» Data records
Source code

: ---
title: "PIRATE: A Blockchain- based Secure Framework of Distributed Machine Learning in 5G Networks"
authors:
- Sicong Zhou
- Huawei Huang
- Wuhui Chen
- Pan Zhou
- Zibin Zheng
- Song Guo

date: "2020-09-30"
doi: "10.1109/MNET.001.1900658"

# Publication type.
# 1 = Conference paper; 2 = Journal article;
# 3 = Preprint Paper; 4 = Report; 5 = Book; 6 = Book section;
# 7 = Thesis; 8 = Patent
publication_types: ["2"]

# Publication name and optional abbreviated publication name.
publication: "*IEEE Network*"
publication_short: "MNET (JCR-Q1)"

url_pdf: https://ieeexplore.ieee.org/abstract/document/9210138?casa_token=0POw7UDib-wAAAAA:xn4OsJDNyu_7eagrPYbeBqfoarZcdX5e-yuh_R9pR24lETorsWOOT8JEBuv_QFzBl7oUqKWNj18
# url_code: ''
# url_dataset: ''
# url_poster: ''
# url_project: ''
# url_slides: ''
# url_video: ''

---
* * *
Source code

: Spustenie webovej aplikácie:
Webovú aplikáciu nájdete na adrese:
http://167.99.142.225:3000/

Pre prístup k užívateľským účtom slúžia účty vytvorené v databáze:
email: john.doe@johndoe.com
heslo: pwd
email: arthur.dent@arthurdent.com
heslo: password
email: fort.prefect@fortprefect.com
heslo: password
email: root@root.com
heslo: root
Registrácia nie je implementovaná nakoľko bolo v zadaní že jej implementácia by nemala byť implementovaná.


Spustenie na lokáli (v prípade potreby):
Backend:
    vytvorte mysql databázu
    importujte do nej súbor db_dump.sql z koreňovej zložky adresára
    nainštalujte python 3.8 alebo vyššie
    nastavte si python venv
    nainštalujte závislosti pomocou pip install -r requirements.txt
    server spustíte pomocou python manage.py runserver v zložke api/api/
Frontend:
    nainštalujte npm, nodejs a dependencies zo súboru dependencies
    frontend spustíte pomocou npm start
---
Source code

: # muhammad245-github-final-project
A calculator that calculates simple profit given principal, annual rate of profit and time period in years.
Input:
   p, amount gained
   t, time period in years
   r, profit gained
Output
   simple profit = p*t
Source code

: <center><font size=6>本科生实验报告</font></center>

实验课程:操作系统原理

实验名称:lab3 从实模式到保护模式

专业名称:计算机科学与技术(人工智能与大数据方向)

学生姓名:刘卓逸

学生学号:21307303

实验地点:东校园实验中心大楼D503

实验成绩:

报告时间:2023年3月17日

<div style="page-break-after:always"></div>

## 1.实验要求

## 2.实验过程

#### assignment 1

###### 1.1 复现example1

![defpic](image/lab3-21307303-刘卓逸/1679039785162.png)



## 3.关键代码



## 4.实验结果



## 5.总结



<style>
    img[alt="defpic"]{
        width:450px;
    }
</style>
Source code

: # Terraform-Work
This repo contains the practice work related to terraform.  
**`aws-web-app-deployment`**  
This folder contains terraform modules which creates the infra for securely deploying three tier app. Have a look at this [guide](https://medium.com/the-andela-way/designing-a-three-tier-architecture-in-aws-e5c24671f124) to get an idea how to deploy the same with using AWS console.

» What you will do
Search the data for the string "email". List each line that has it.

» Problem solution
email: john.doe@johndoe.com
email: arthur.dent@arthurdent.com
email: fort.prefect@fortprefect.com
email: root@root.com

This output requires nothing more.